Thursday, May 22nd, 2008

Many months ago when I first performed “Bursting” for my friend, I came to the line that says, “Lines and measurements, gridlock to life”, and I saw him flinch. He is an artist. Line and measurement are intrinsic to art, and for that matter I suppose, any moment in this life we are in.

Whether I choose to admit it or accept it or not, I am in this life. I am in this body which is in this skin sitting on this very chair. I do spend my time in certain ways which certainly can be looked at from a myriad of perspectives, but I can’t get away from the fact that perspectives exist and whether you look from this angle or that, you are limited within a point of view.

At least until I get beyond the fear of it all and let the waves carry me. But how do I explain that to myself or anyone else? I don’t know what that means.

Forget that. Love. Focus on the love and it doesn’t matter. The love carries you through the lines and definitions carrying you from limitation to expansion on more and more beautiful waves of experience.

Again, I don’t know what that means. But I won’t try too hard to figure it out.

I have had a real disdain for business. For vocations. But I only have had disdain for vocations because I think of them as business. The exchange of money. I think of it as being a grasping, greedy, cut-throat activity where people are looking at each other as adversaries in the pursuit of survival. An activity which turns people toward hatred and fear. This has been my extremely limiting belief.

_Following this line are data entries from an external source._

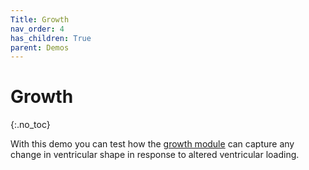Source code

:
 ```yaml
---
Title: Growth
nav_order: 4
has_children: True
parent: Demos
---
```

# Growth
{:.no_toc}

With this demo you can test how the [growth module](../../modules/growth/growth.html) can capture any change in ventricular shape in response to altered ventricular loading.

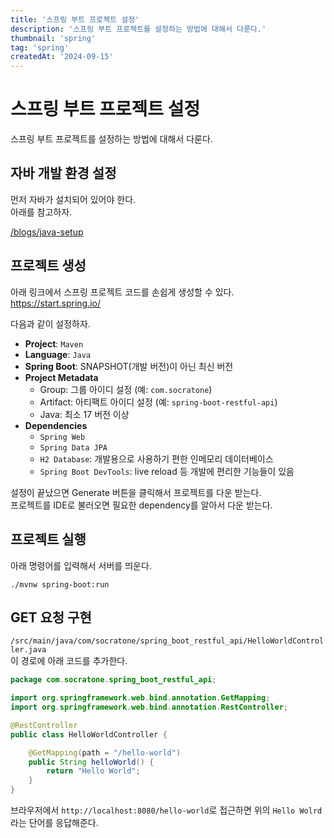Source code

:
 ```yaml
---
title: '스프링 부트 프로젝트 설정'
description: '스프링 부트 프로젝트를 설정하는 방법에 대해서 다룬다.'
thumbnail: 'spring'
tag: 'spring'
createdAt: '2024-09-15'
---
```


# 스프링 부트 프로젝트 설정

스프링 부트 프로젝트를 설정하는 방법에 대해서 다룬다.

## 자바 개발 환경 설정

먼저 자바가 설치되어 있어야 한다.\
아래를 참고하자.

[/blogs/java-setup](/blogs/java-setup)

## 프로젝트 생성

아래 링크에서 스프링 프로젝트 코드를 손쉽게 생성할 수 있다.\
https://start.spring.io/

다음과 같이 설정하자.

- **Project**: `Maven`
- **Language**: `Java`
- **Spring Boot**: SNAPSHOT(개발 버전)이 아닌 최신 버전
- **Project Metadata**
  - Group: 그룹 아이디 설정 (예: `com.socratone`)
  - Artifact: 아티팩트 아이디 설정 (예: `spring-boot-restful-api`)
  - Java: 최소 17 버전 이상
- **Dependencies**
  - `Spring Web`
  - `Spring Data JPA`
  - `H2 Database`: 개발용으로 사용하기 편한 인메모리 데이터베이스
  - `Spring Boot DevTools`: live reload 등 개발에 편리한 기능들이 있음

설정이 끝났으면 Generate 버튼을 클릭해서 프로젝트를 다운 받는다.\
프로젝트를 IDE로 불러오면 필요한 dependency를 알아서 다운 받는다.

## 프로젝트 실행

아래 명령어를 입력해서 서버를 띄운다.

```
./mvnw spring-boot:run
```

## GET 요청 구현

`/src/main/java/com/socratone/spring_boot_restful_api/HelloWorldController.java`\
이 경로에 아래 코드를 추가한다.

```java
package com.socratone.spring_boot_restful_api;

import org.springframework.web.bind.annotation.GetMapping;
import org.springframework.web.bind.annotation.RestController;

@RestController
public class HelloWorldController {

	@GetMapping(path = "/hello-world")
	public String helloWorld() {
		return "Hello World";
	}
}
```

브라우저에서 `http://localhost:8080/hello-world`로 접근하면 위의 `Hello Wolrd`라는 단어를 응답해준다.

I think that this is a point of view that many people share, though. But I have hope that it is changing. I think that it is changing in me. I have always wanted to focus on love. But somehow, putting love into that which makes money has seemed like throwing light into a limitless well to me. Like the light disappears and is wasted. Most of the time, I guess I still believe that. I am just beginning to question that.

It has seemed to me like so many things which are of inestimable value are not valued at all economically. Like home and hearth. Like friendship. Like love. But to start to put a dollar sign on these things turns them into commodities. You shouldn’t have to pay for any of these things. But sometimes I think that these are the things that I truly do have to offer, and because I want to focus my energies on them, I am going to starve. I have been told repeatedly that this is not the case. But I just don’t get it yet.

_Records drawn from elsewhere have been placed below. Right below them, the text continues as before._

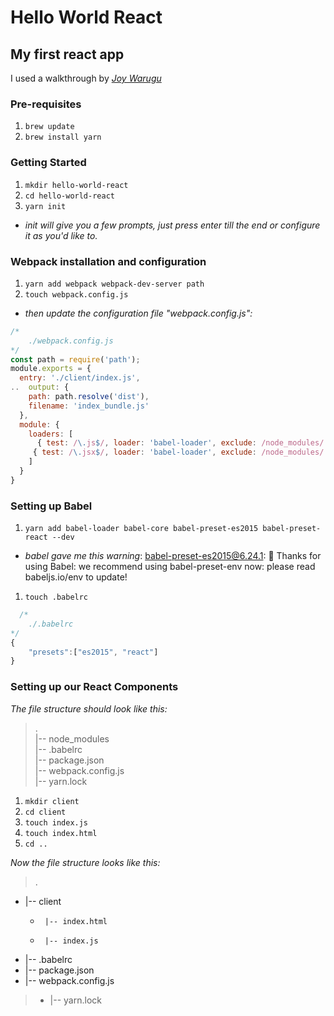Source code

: # Hello World React

## My first react app

I used a walkthrough by [_Joy Warugu_](https://scotch.io/tutorials/setup-a-react-environment-using-webpack-and-babel)

### Pre-requisites 

1. `brew update`
1. `brew install yarn`

### Getting Started 

1. `mkdir hello-world-react`
1. `cd hello-world-react`
1. `yarn init`
  * _init will give you a few prompts, just press enter till the end or configure it as you'd like to._

### Webpack installation and configuration

1. `yarn add webpack webpack-dev-server path`
1. `touch webpack.config.js`  
  * _then update the configuration file "webpack.config.js":_
```javascript
/*  
    ./webpack.config.js  
*/  
const path = require('path');  
module.exports = {  
  entry: './client/index.js',  
..  output: {  
    path: path.resolve('dist'),  
    filename: 'index_bundle.js'  
  },  
  module: {  
    loaders: [  
      { test: /\.js$/, loader: 'babel-loader', exclude: /node_modules/ },  
     { test: /\.jsx$/, loader: 'babel-loader', exclude: /node_modules/ }  
    ]  
  }  
}  
```

### Setting up Babel

1. `yarn add babel-loader babel-core babel-preset-es2015 babel-preset-react --dev`
  * _babel gave me this warning_:  babel-preset-es2015@6.24.1: 🙌  Thanks for using Babel: we recommend using babel-preset-env now: please read babeljs.io/env to update! 
1. `touch .babelrc`  
```javascript
  /* 
    ./.babelrc
*/  
{
    "presets":["es2015", "react"]
}
```

###  Setting up our React Components 

_The file structure should look like this:_
>.  
>|-- node_modules  
>|-- .babelrc  
>|-- package.json  
>|-- webpack.config.js  
>|-- yarn.lock  

1. `mkdir client`
1. `cd client`
1. `touch index.js`
1. `touch index.html`
1. `cd ..`

_Now the file structure looks like this:_

>.  
* |-- client  
  *      |-- index.html  
  *      |-- index.js  
* |-- .babelrc  
* |-- package.json  
* |-- webpack.config.js  
>* |-- yarn.lock  
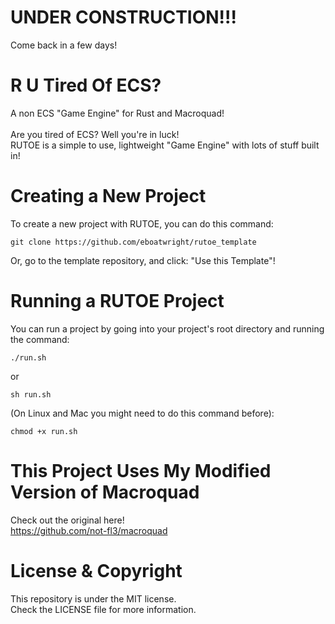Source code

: # UNDER CONSTRUCTION!!!
 Come back in a few days!

# R U Tired Of ECS?
 A non ECS "Game Engine" for Rust and Macroquad!<br><br>
 Are you tired of ECS? Well you're in luck!<br>
 RUTOE is a simple to use, lightweight "Game Engine" with lots of stuff built in!

# Creating a New Project
 To create a new project with RUTOE, you can do this command:
```
git clone https://github.com/eboatwright/rutoe_template
```
 Or, go to the template repository, and click: "Use this Template"!

# Running a RUTOE Project
 You can run a project by going into your project's root directory and running the command:
```
./run.sh
```
 or
```
sh run.sh
```
 (On Linux and Mac you might need to do this command before):
```
chmod +x run.sh
```

# This Project Uses My Modified Version of Macroquad
 Check out the original here!<br>
 https://github.com/not-fl3/macroquad

# License & Copyright
 This repository is under the MIT license.<br>
 Check the LICENSE file for more information.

I wrote earlier about a job that I took on for the past month. It has been one of the hardest and most fulfilling things I have done in my life. I love it. But it doesn’t pay enough to live on. So how do I create or find that which will actually pay my bills and yet be something that can carry all of that love and life that I have to offer?

Maybe as I widen my view and begin to not just accept, but love the lines, variations and spectrums within my own life, life may support me more. To love and accept the light, I need to love and accept each color in the spectrum. To become a part of the flow I need to fall and rise and fall again.